Growing up and living life as a baby boomer is and has been an exciting and fun roller coaster life.
Friday, December 21, 2018
Maybe I Can Survive
Going to the East Coast to visit could have been a really fun experience but getting back home to Kansas City was one of those really happy moments in life. What ever excitement there was about finding the house was overshadowed by my thought that there was an Archie Bunker on every corner, I was leaving a large number of great friends and a lot of things I had worked very hard for. Best not to think about it and just keeping moving forward.
Putting on the "happy face" about the move was really hard but I had to do it for Wes and Wally. They were pretty devastated by the thought of moving. Wes was playing soccer and in Cub Scouts along with having a small army of friends to play and ride bikes with. Wally was excited not only to be going to the same school Wes but I think he felt just a little grown-up. It was a good thing that neither of the boys knew that the name of their school meant "hello" or they would have renamed it " Au revoir". They were not impressed with the pictures of the new house and really didn't want to even discuss leaving their home in Kansas City. Not an easy situation to deal with when I wasn't happy myself.
It took a day or two being back before I had the mental fortitude to call Barney and we met for lunch the next day. Thank heavens he decided a picnic would be good as I really did not think I wanted to have a moving discussion in front of a lot of other people. It was interesting that in two years of meeting for lunch and doing his house that we had managed never to discuss our marriage situations. I knew that was about to change when the first words he said to me that day was that he loved me and he did not want to make the same mistake he had thirteen years ago and have me disappear from his life.
I guess I knew this conversation had to come about at some time or another but it was never one I looked forward to having. I began by telling him that there was no way I was going to disappear again but just be a little further away. For the last month I had tried to rationalize divorcing Dennis and staying in Kansas City but had not been able to find a logical plan. I told him there was no doubt that I loved him but I had to think about the boys and how I could manage on my own.
From there I went into the fact that besides my Dad I had spent all my life with Dennis and Mother telling me I couldn't do this or that, that I was to stupid, didn't have any talent, my opinion didn't matter and on and on. When I went back to college and took fifty-two hours of math and science for a double major degree in Biology and Chemistry with great grades Dennis would tell people he always thought he would have to put his kids through college but not his wife and nothing about being proud of me. I loved the one about how I could pick out the house when I made more money than he did and of course how it was my fault when he gained weight.
Years of all the put-downs had taken their toll. But he, Barney, had begun to make me see that maybe I wasn't so stupid and had encouraged me in everything I wanted to do. Maybe the timing was all bad for this move as I really had not developed the self confidence to really believe I could make it on my own with the boys.
When I stopped talking he instantly asked why I was so worried about making it on my own. That I was one of the most talented people he had ever met except for my typing and spelling. He had also known since the day I popped back into his life that I was the one he wanted to share his life with.
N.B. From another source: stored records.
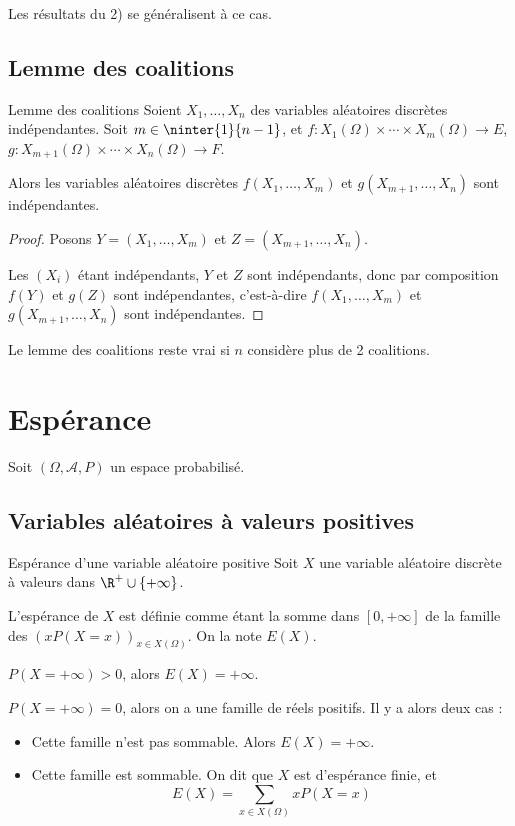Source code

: Les résultats du 2) se généralisent à ce cas. 

\subsection{Lemme des coalitions} 

\begin{theoreme}{Lemme des coalitions}{}
    Soient $X_1, \dots, X_n$ des variables aléatoires discrètes indépendantes. 
    Soit $m \in \ninter{1}{n - 1}$, et $f : X_1(\Omega) \times \cdots \times X_m(\Omega) \to E$,
    $g : X_{m + 1}(\Omega) \times \cdots \times X_n(\Omega) \to F$.

    Alors les variables aléatoires discrètes $f(X_1, \dots, X_m)$ et $g(X_{m + 1}, \dots, X_n)$ sont indépendantes.
\end{theoreme}

\begin{proof}
    Posons $Y = (X_1, \dots, X_m)$ et $Z = (X_{m + 1}, \dots, X_n)$.

    Les $(X_i)$ étant indépendants, $Y$ et $Z$ sont indépendants, donc par composition $f(Y)$ et $g(Z)$ sont indépendantes,
    c'est-à-dire $f(X_1, \dots, X_m)$ et $g(X_{m + 1}, \dots, X_n)$ sont indépendantes.
\end{proof}

\begin{proposition}{}{}
    Le lemme des coalitions reste vrai si $n$ considère plus de 2 coalitions. 
\end{proposition}

\section{Espérance}
Soit $(\Omega, \mathcal A, P)$ un espace probabilisé. 

\subsection{Variables aléatoires à valeurs positives}

\begin{definition}{Espérance d'une variable aléatoire positive}{}
    Soit $X$ une variable aléatoire discrète à valeurs dans $\R^+ \cup \{+\infty\}$.

    L'espérance de $X$ est définie comme étant la somme dans $[0, + \infty]$ 
    de la famille des $(x P(X = x) )_{x \in X(\Omega)}$. On la note $E(X)$.

     $P(X = + \infty) > 0$, alors $E(X) = + \infty$.

     $P(X = + \infty) = 0$, alors on a une famille de réels positifs. 
    Il y a alors deux cas : 
    \begin{itemize}
        \item Cette famille n'est pas sommable. Alors $E(X) = + \infty$.
        \item Cette famille est sommable. On dit que $X$ est d'espérance finie, et 
        $$ E(X) = \sum_{x \in X(\Omega)} x P(X = x) $$
    \end{itemize}
\end{definition}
If I wasn't at the point where I could leave Dennis and not agonize taking the boys away from their Dad he understood. But a move to anywhere was not going to change our relationship as he would always only be a phone call or a flight away. Then he added that he was already setting up some seminars on the East Coast and there were nine medical schools in close range for him to type applications to for me. In other words, do what you feel is right for now and we will be together in the end.
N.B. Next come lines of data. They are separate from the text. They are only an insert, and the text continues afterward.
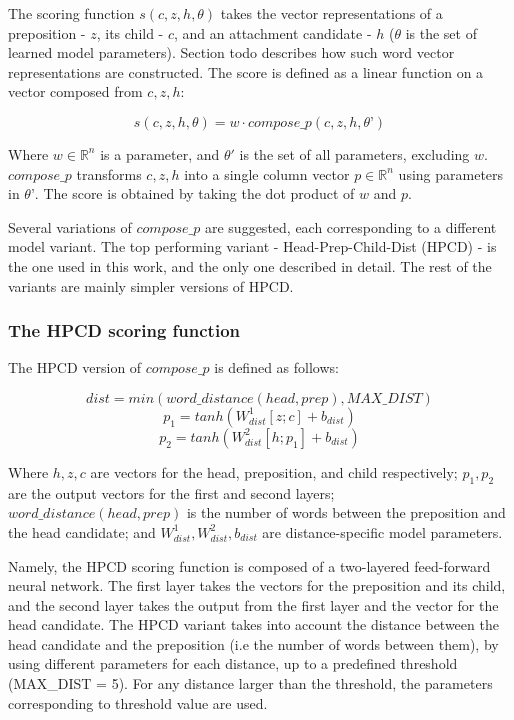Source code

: The scoring function $s(c, z, h, \theta)$ takes the vector representations of a preposition  - $z$, its child - $c$, and an attachment candidate - $h$ ($\theta$ is the set of learned model parameters). Section todo describes how such word vector representations are constructed. The score is defined as a linear function on a vector composed from $c, z, h$:

$$s(c,z,h,\theta) = w \cdot compose\_p(c,z,h, \theta’)$$

Where $w \in \mathbb{R}^n$ is a parameter, and $\theta'$ is the set of all parameters, excluding $w$. $compose\_p$ transforms $c, z, h$ into a single column vector $p \in \mathbb{R}^n$ using parameters in $\theta’$.  The score is obtained by taking the dot product of $w$ and $p$. 

Several variations of $compose\_p$ are suggested, each corresponding to a different model variant. The top performing variant - Head-Prep-Child-Dist (HPCD) - is the one used in this work, and the only one described in detail. The rest of the variants are mainly simpler versions of HPCD.

\subsubsection{The HPCD scoring function}
The HPCD version of $compose\_p$ is defined as follows:

   $$ dist = min(word\_distance(head, prep), MAX\_DIST) $$
   $$ p_1 = tanh(W^1_{dist}[z;c] + b_{dist})   $$
   $$ p_2 = tanh(W^2_{dist}[h;p_1] + b_{dist}) $$

Where $h, z, c$ are vectors for the head, preposition, and child respectively; $p_1, p_2$ are the output vectors for the first and second layers;
$word\_distance(head, prep)$ is the number of words between the preposition and the head candidate; and $ W^1_{dist}, W^2_{dist}, b_{dist}$ are distance-specific model parameters.

Namely, the HPCD scoring function is composed of a two-layered feed-forward neural network. The first layer takes the vectors for the preposition and its child, and the second layer takes the output from the first layer and the vector for the head candidate. The HPCD variant takes into account the distance between the head candidate and the preposition (i.e the number of words between them), by using different parameters for each distance, up to a predefined threshold (MAX\_DIST = 5). For any distance larger than the threshold, the parameters corresponding to threshold value are used.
That was an interesting afternoon and I have to say I felt better about moving if I could find no way to stay. He talked a lot about his relationship with Lauren and how difficult it would be for him to leave. We were both sort of in the same situation and not ready to face the turmoil. He did make me realize after seeing pictures of the New Jersey house that I had won on getting a house I wanted even though it didn't have a picket fence.
I had a million things to do in the next six weeks. In addition to keeping the boys happy I had Gordon and Paula's house to do and I needed to hire a contractor pronto. This was going to prove very interesting as I was again in uncharted territory not knowing anything about contractors. Just by chance I had met one while doing a huge wallpaper installation a few months before. Maybe him teaching me how to walk across a board sixteen feet in the air to wallpaper a two story entry way was not a very good recommendation.